Wie steht es um die Datensicherheit?

Hier gehen die Meinungen auseinander. Das Bundesgesundheitsministerium versichert einen umfassenden Schutz der Daten. So werden die gespeicherten Informationen nur auf Servern in Deutschland gelagert und dort verschlüsselt abgelegt. Den Zugriff darauf erhalten nur die Versicherten selbst oder von ihnen freigegebene Vertreter und Ärzte. Die Krankenkassen dürfen nicht auf die Informationen zugreifen. Zweifel an der Datensicherheit hat kürzlich der Chaos Computer Club (CCC) geäußert.

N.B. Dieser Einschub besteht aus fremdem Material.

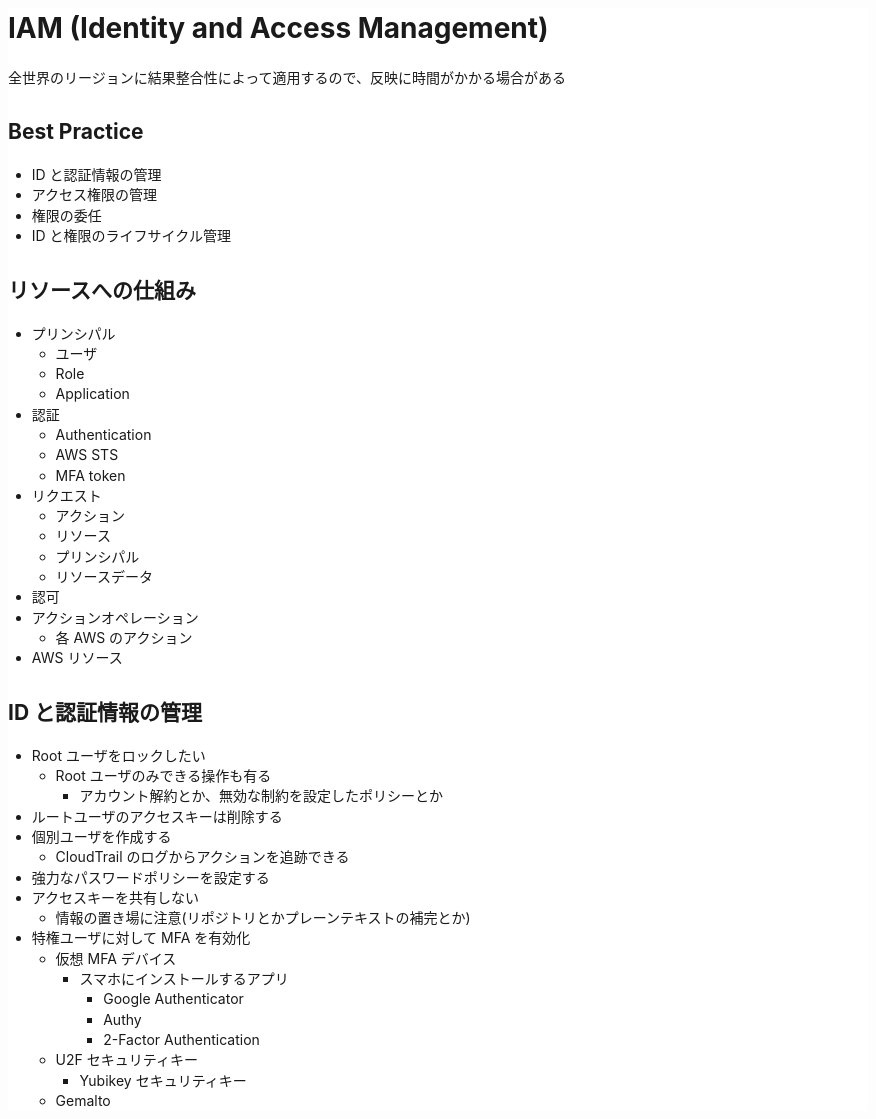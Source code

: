 # IAM (Identity and Access Management)

全世界のリージョンに結果整合性によって適用するので、反映に時間がかかる場合がある

## Best Practice

- ID と認証情報の管理
- アクセス権限の管理
- 権限の委任
- ID と権限のライフサイクル管理

## リソースへの仕組み

- プリンシパル
  - ユーザ
  - Role
  - Application
- 認証
  - Authentication
  - AWS STS
  - MFA token
- リクエスト
  - アクション
  - リソース
  - プリンシパル
  - リソースデータ
- 認可
- アクションオペレーション
  - 各 AWS のアクション
- AWS リソース

## ID と認証情報の管理

- Root ユーザをロックしたい
  - Root ユーザのみできる操作も有る
    - アカウント解約とか、無効な制約を設定したポリシーとか
- ルートユーザのアクセスキーは削除する
- 個別ユーザを作成する
  - CloudTrail のログからアクションを追跡できる
- 強力なパスワードポリシーを設定する
- アクセスキーを共有しない
  - 情報の置き場に注意(リポジトリとかプレーンテキストの補完とか)
- 特権ユーザに対して MFA を有効化
  - 仮想 MFA デバイス
    - スマホにインストールするアプリ
      - Google Authenticator
      - Authy
      - 2-Factor Authentication
  - U2F セキュリティキー
    - Yubikey セキュリティキー
  - Gemalto
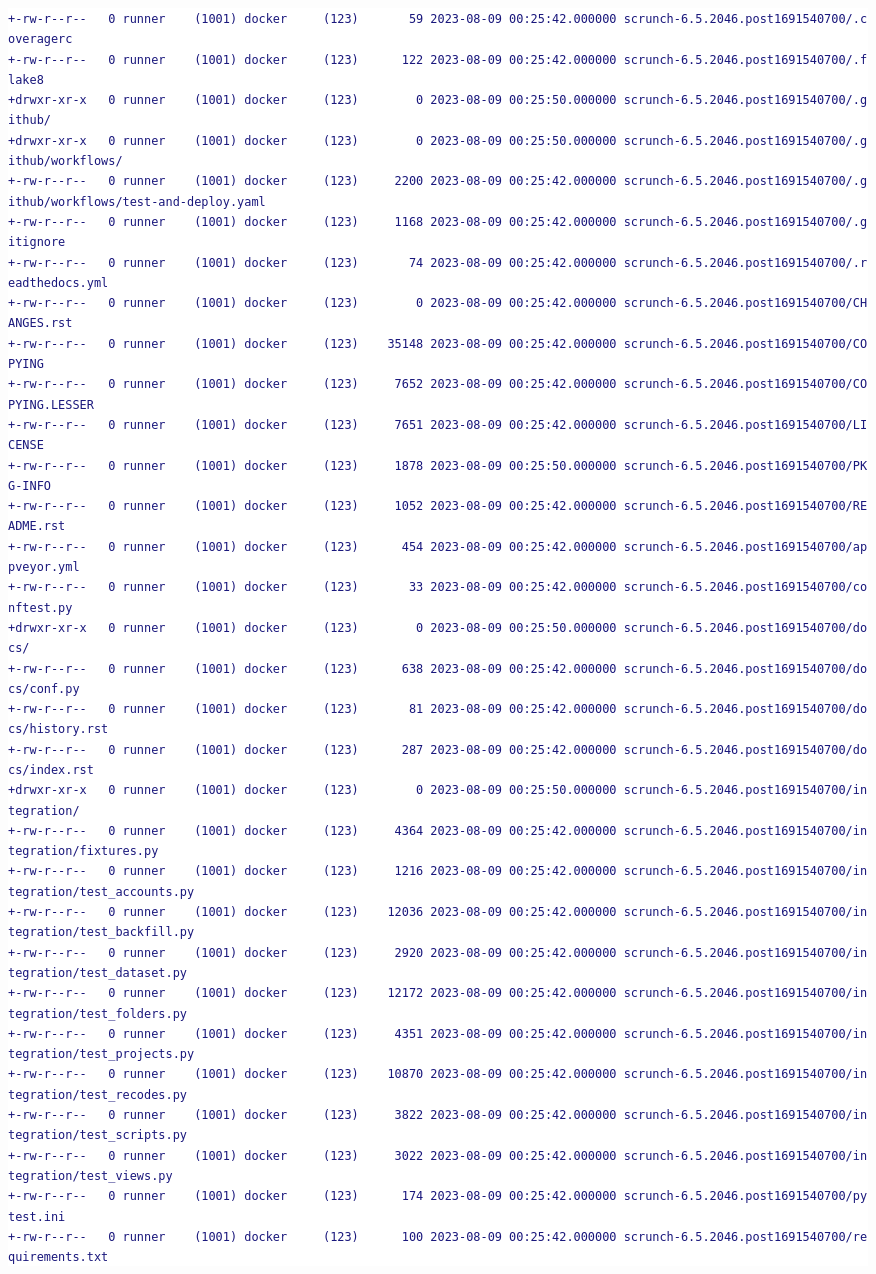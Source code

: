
 ```diff
+-rw-r--r--   0 runner    (1001) docker     (123)       59 2023-08-09 00:25:42.000000 scrunch-6.5.2046.post1691540700/.coveragerc
+-rw-r--r--   0 runner    (1001) docker     (123)      122 2023-08-09 00:25:42.000000 scrunch-6.5.2046.post1691540700/.flake8
+drwxr-xr-x   0 runner    (1001) docker     (123)        0 2023-08-09 00:25:50.000000 scrunch-6.5.2046.post1691540700/.github/
+drwxr-xr-x   0 runner    (1001) docker     (123)        0 2023-08-09 00:25:50.000000 scrunch-6.5.2046.post1691540700/.github/workflows/
+-rw-r--r--   0 runner    (1001) docker     (123)     2200 2023-08-09 00:25:42.000000 scrunch-6.5.2046.post1691540700/.github/workflows/test-and-deploy.yaml
+-rw-r--r--   0 runner    (1001) docker     (123)     1168 2023-08-09 00:25:42.000000 scrunch-6.5.2046.post1691540700/.gitignore
+-rw-r--r--   0 runner    (1001) docker     (123)       74 2023-08-09 00:25:42.000000 scrunch-6.5.2046.post1691540700/.readthedocs.yml
+-rw-r--r--   0 runner    (1001) docker     (123)        0 2023-08-09 00:25:42.000000 scrunch-6.5.2046.post1691540700/CHANGES.rst
+-rw-r--r--   0 runner    (1001) docker     (123)    35148 2023-08-09 00:25:42.000000 scrunch-6.5.2046.post1691540700/COPYING
+-rw-r--r--   0 runner    (1001) docker     (123)     7652 2023-08-09 00:25:42.000000 scrunch-6.5.2046.post1691540700/COPYING.LESSER
+-rw-r--r--   0 runner    (1001) docker     (123)     7651 2023-08-09 00:25:42.000000 scrunch-6.5.2046.post1691540700/LICENSE
+-rw-r--r--   0 runner    (1001) docker     (123)     1878 2023-08-09 00:25:50.000000 scrunch-6.5.2046.post1691540700/PKG-INFO
+-rw-r--r--   0 runner    (1001) docker     (123)     1052 2023-08-09 00:25:42.000000 scrunch-6.5.2046.post1691540700/README.rst
+-rw-r--r--   0 runner    (1001) docker     (123)      454 2023-08-09 00:25:42.000000 scrunch-6.5.2046.post1691540700/appveyor.yml
+-rw-r--r--   0 runner    (1001) docker     (123)       33 2023-08-09 00:25:42.000000 scrunch-6.5.2046.post1691540700/conftest.py
+drwxr-xr-x   0 runner    (1001) docker     (123)        0 2023-08-09 00:25:50.000000 scrunch-6.5.2046.post1691540700/docs/
+-rw-r--r--   0 runner    (1001) docker     (123)      638 2023-08-09 00:25:42.000000 scrunch-6.5.2046.post1691540700/docs/conf.py
+-rw-r--r--   0 runner    (1001) docker     (123)       81 2023-08-09 00:25:42.000000 scrunch-6.5.2046.post1691540700/docs/history.rst
+-rw-r--r--   0 runner    (1001) docker     (123)      287 2023-08-09 00:25:42.000000 scrunch-6.5.2046.post1691540700/docs/index.rst
+drwxr-xr-x   0 runner    (1001) docker     (123)        0 2023-08-09 00:25:50.000000 scrunch-6.5.2046.post1691540700/integration/
+-rw-r--r--   0 runner    (1001) docker     (123)     4364 2023-08-09 00:25:42.000000 scrunch-6.5.2046.post1691540700/integration/fixtures.py
+-rw-r--r--   0 runner    (1001) docker     (123)     1216 2023-08-09 00:25:42.000000 scrunch-6.5.2046.post1691540700/integration/test_accounts.py
+-rw-r--r--   0 runner    (1001) docker     (123)    12036 2023-08-09 00:25:42.000000 scrunch-6.5.2046.post1691540700/integration/test_backfill.py
+-rw-r--r--   0 runner    (1001) docker     (123)     2920 2023-08-09 00:25:42.000000 scrunch-6.5.2046.post1691540700/integration/test_dataset.py
+-rw-r--r--   0 runner    (1001) docker     (123)    12172 2023-08-09 00:25:42.000000 scrunch-6.5.2046.post1691540700/integration/test_folders.py
+-rw-r--r--   0 runner    (1001) docker     (123)     4351 2023-08-09 00:25:42.000000 scrunch-6.5.2046.post1691540700/integration/test_projects.py
+-rw-r--r--   0 runner    (1001) docker     (123)    10870 2023-08-09 00:25:42.000000 scrunch-6.5.2046.post1691540700/integration/test_recodes.py
+-rw-r--r--   0 runner    (1001) docker     (123)     3822 2023-08-09 00:25:42.000000 scrunch-6.5.2046.post1691540700/integration/test_scripts.py
+-rw-r--r--   0 runner    (1001) docker     (123)     3022 2023-08-09 00:25:42.000000 scrunch-6.5.2046.post1691540700/integration/test_views.py
+-rw-r--r--   0 runner    (1001) docker     (123)      174 2023-08-09 00:25:42.000000 scrunch-6.5.2046.post1691540700/pytest.ini
+-rw-r--r--   0 runner    (1001) docker     (123)      100 2023-08-09 00:25:42.000000 scrunch-6.5.2046.post1691540700/requirements.txt
```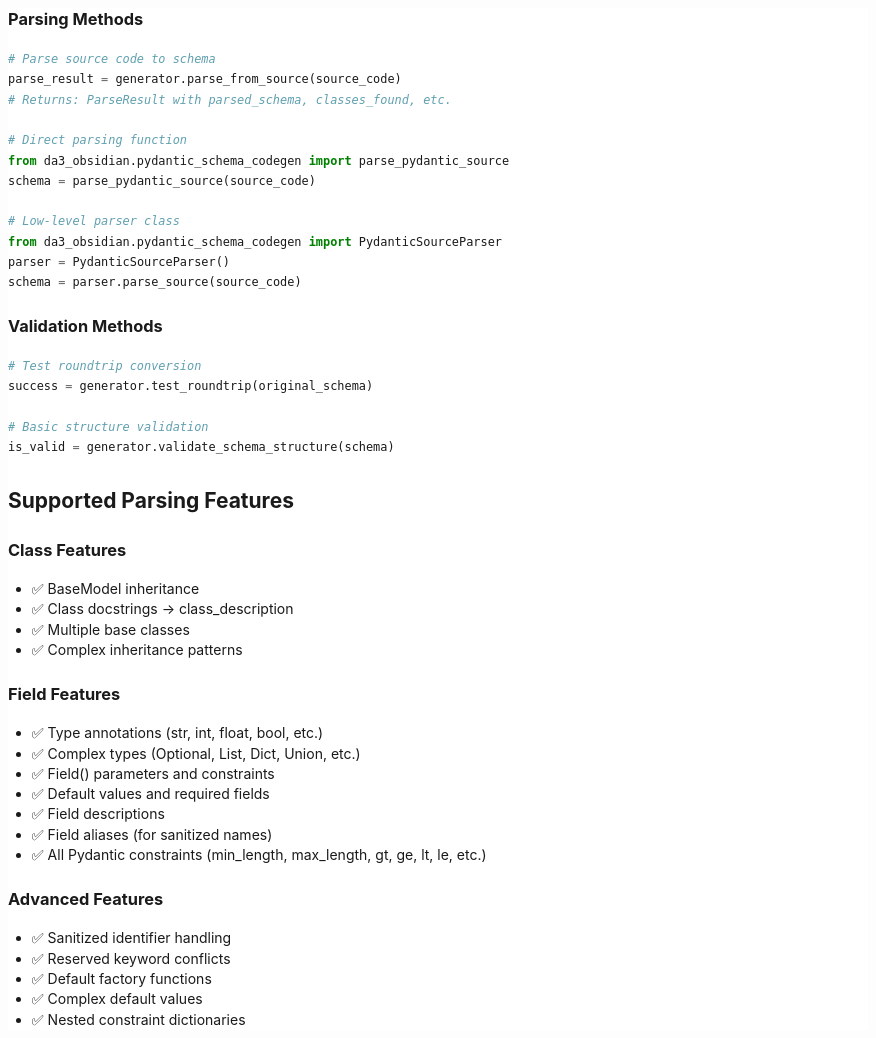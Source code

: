 ### Parsing Methods

```python
# Parse source code to schema
parse_result = generator.parse_from_source(source_code)
# Returns: ParseResult with parsed_schema, classes_found, etc.

# Direct parsing function
from da3_obsidian.pydantic_schema_codegen import parse_pydantic_source
schema = parse_pydantic_source(source_code)

# Low-level parser class
from da3_obsidian.pydantic_schema_codegen import PydanticSourceParser
parser = PydanticSourceParser()
schema = parser.parse_source(source_code)
```

### Validation Methods

```python
# Test roundtrip conversion
success = generator.test_roundtrip(original_schema)

# Basic structure validation  
is_valid = generator.validate_schema_structure(schema)
```

## Supported Parsing Features

### Class Features
- ✅ BaseModel inheritance
- ✅ Class docstrings → class_description
- ✅ Multiple base classes
- ✅ Complex inheritance patterns

### Field Features
- ✅ Type annotations (str, int, float, bool, etc.)
- ✅ Complex types (Optional, List, Dict, Union, etc.)
- ✅ Field() parameters and constraints
- ✅ Default values and required fields
- ✅ Field descriptions
- ✅ Field aliases (for sanitized names)
- ✅ All Pydantic constraints (min_length, max_length, gt, ge, lt, le, etc.)

### Advanced Features
- ✅ Sanitized identifier handling
- ✅ Reserved keyword conflicts
- ✅ Default factory functions
- ✅ Complex default values
- ✅ Nested constraint dictionaries
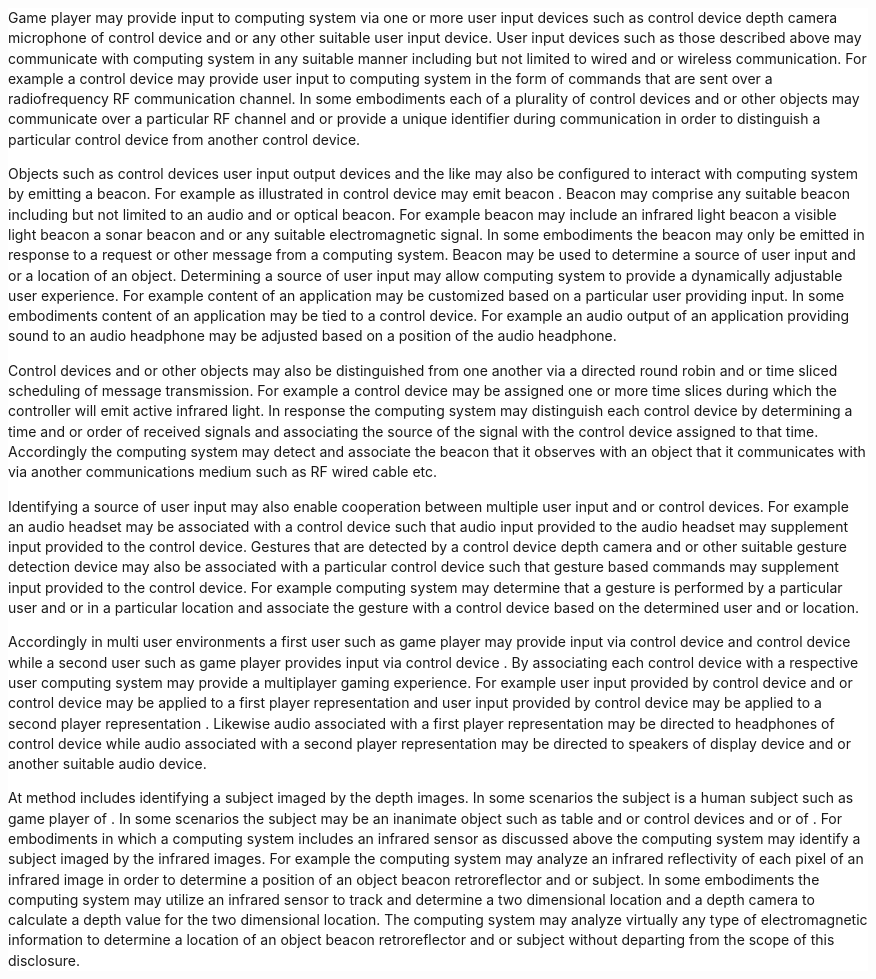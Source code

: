 Game player may provide input to computing system via one or more user input devices such as control device depth camera microphone of control device and or any other suitable user input device. User input devices such as those described above may communicate with computing system in any suitable manner including but not limited to wired and or wireless communication. For example a control device may provide user input to computing system in the form of commands that are sent over a radiofrequency RF communication channel. In some embodiments each of a plurality of control devices and or other objects may communicate over a particular RF channel and or provide a unique identifier during communication in order to distinguish a particular control device from another control device.

Objects such as control devices user input output devices and the like may also be configured to interact with computing system by emitting a beacon. For example as illustrated in control device may emit beacon . Beacon may comprise any suitable beacon including but not limited to an audio and or optical beacon. For example beacon may include an infrared light beacon a visible light beacon a sonar beacon and or any suitable electromagnetic signal. In some embodiments the beacon may only be emitted in response to a request or other message from a computing system. Beacon may be used to determine a source of user input and or a location of an object. Determining a source of user input may allow computing system to provide a dynamically adjustable user experience. For example content of an application may be customized based on a particular user providing input. In some embodiments content of an application may be tied to a control device. For example an audio output of an application providing sound to an audio headphone may be adjusted based on a position of the audio headphone.

Control devices and or other objects may also be distinguished from one another via a directed round robin and or time sliced scheduling of message transmission. For example a control device may be assigned one or more time slices during which the controller will emit active infrared light. In response the computing system may distinguish each control device by determining a time and or order of received signals and associating the source of the signal with the control device assigned to that time. Accordingly the computing system may detect and associate the beacon that it observes with an object that it communicates with via another communications medium such as RF wired cable etc.

Identifying a source of user input may also enable cooperation between multiple user input and or control devices. For example an audio headset may be associated with a control device such that audio input provided to the audio headset may supplement input provided to the control device. Gestures that are detected by a control device depth camera and or other suitable gesture detection device may also be associated with a particular control device such that gesture based commands may supplement input provided to the control device. For example computing system may determine that a gesture is performed by a particular user and or in a particular location and associate the gesture with a control device based on the determined user and or location.

Accordingly in multi user environments a first user such as game player may provide input via control device and control device while a second user such as game player provides input via control device . By associating each control device with a respective user computing system may provide a multiplayer gaming experience. For example user input provided by control device and or control device may be applied to a first player representation and user input provided by control device may be applied to a second player representation . Likewise audio associated with a first player representation may be directed to headphones of control device while audio associated with a second player representation may be directed to speakers of display device and or another suitable audio device.

At method includes identifying a subject imaged by the depth images. In some scenarios the subject is a human subject such as game player of . In some scenarios the subject may be an inanimate object such as table and or control devices and or of . For embodiments in which a computing system includes an infrared sensor as discussed above the computing system may identify a subject imaged by the infrared images. For example the computing system may analyze an infrared reflectivity of each pixel of an infrared image in order to determine a position of an object beacon retroreflector and or subject. In some embodiments the computing system may utilize an infrared sensor to track and determine a two dimensional location and a depth camera to calculate a depth value for the two dimensional location. The computing system may analyze virtually any type of electromagnetic information to determine a location of an object beacon retroreflector and or subject without departing from the scope of this disclosure.

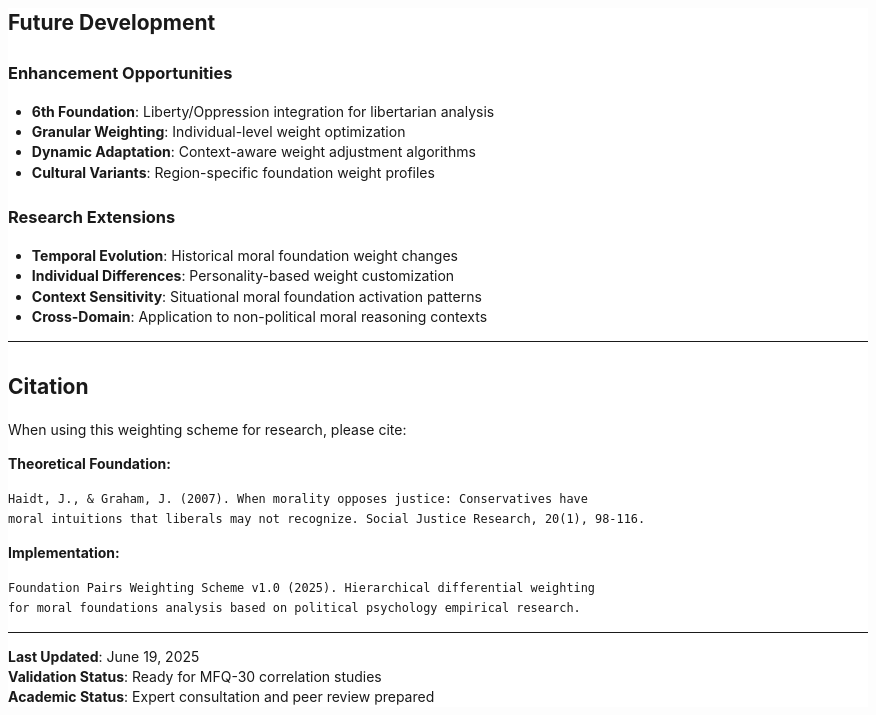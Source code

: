 ## **Future Development**

### **Enhancement Opportunities**
- **6th Foundation**: Liberty/Oppression integration for libertarian analysis
- **Granular Weighting**: Individual-level weight optimization
- **Dynamic Adaptation**: Context-aware weight adjustment algorithms
- **Cultural Variants**: Region-specific foundation weight profiles

### **Research Extensions**
- **Temporal Evolution**: Historical moral foundation weight changes
- **Individual Differences**: Personality-based weight customization
- **Context Sensitivity**: Situational moral foundation activation patterns
- **Cross-Domain**: Application to non-political moral reasoning contexts

---

## **Citation**

When using this weighting scheme for research, please cite:

**Theoretical Foundation:**
```
Haidt, J., & Graham, J. (2007). When morality opposes justice: Conservatives have 
moral intuitions that liberals may not recognize. Social Justice Research, 20(1), 98-116.
```

**Implementation:**
```
Foundation Pairs Weighting Scheme v1.0 (2025). Hierarchical differential weighting 
for moral foundations analysis based on political psychology empirical research.
```

---

**Last Updated**: June 19, 2025  
**Validation Status**: Ready for MFQ-30 correlation studies  
**Academic Status**: Expert consultation and peer review prepared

Sicherheitsforscher haben demnach herausgefunden, dass sich gültige Praxisausweise sowie Gesundheitskarten mit wenig Aufwand beschaffen lassen und Kriminellen so den Zugang zu den Daten ermöglichen könnten. Laut Gesundheitsministerium ist dies nur ein „theoretisches Problem“. Dies werde bis zum bundesweiten Start gelöst sein. „Solange berechtigte Zweifel an der Sicherheit der ePA-Daten bestehen, darf es keinen bundesweiten Roll-Out geben“, fordert Thomas Moormann, Gesundheitsexperte der Verbraucherzentralen.

Was sagen Ärzte dazu?

Die Vereinigung der Intensiv- und Notfallmediziner (DIVI) warnt vor einem übereilten Widerspruch gegen die Nutzung der ePA wegen des Datenschutzes. Das Risiko sei gering, betont DIVI-Generalsekretär Uwe Janssens. Die Menschen gäben im digitalen Alltag vom Online-Banking bis zu sozialen Medien viel mehr sensible Daten preis als bei der ePA. Gerade in Notfällen sehen die Mediziner einen hohen Nutzen der elektronischen Akte. Sie würde die Versorgung massiv verbessern, vereinfachen und sicherer machen, glaubt Janssens.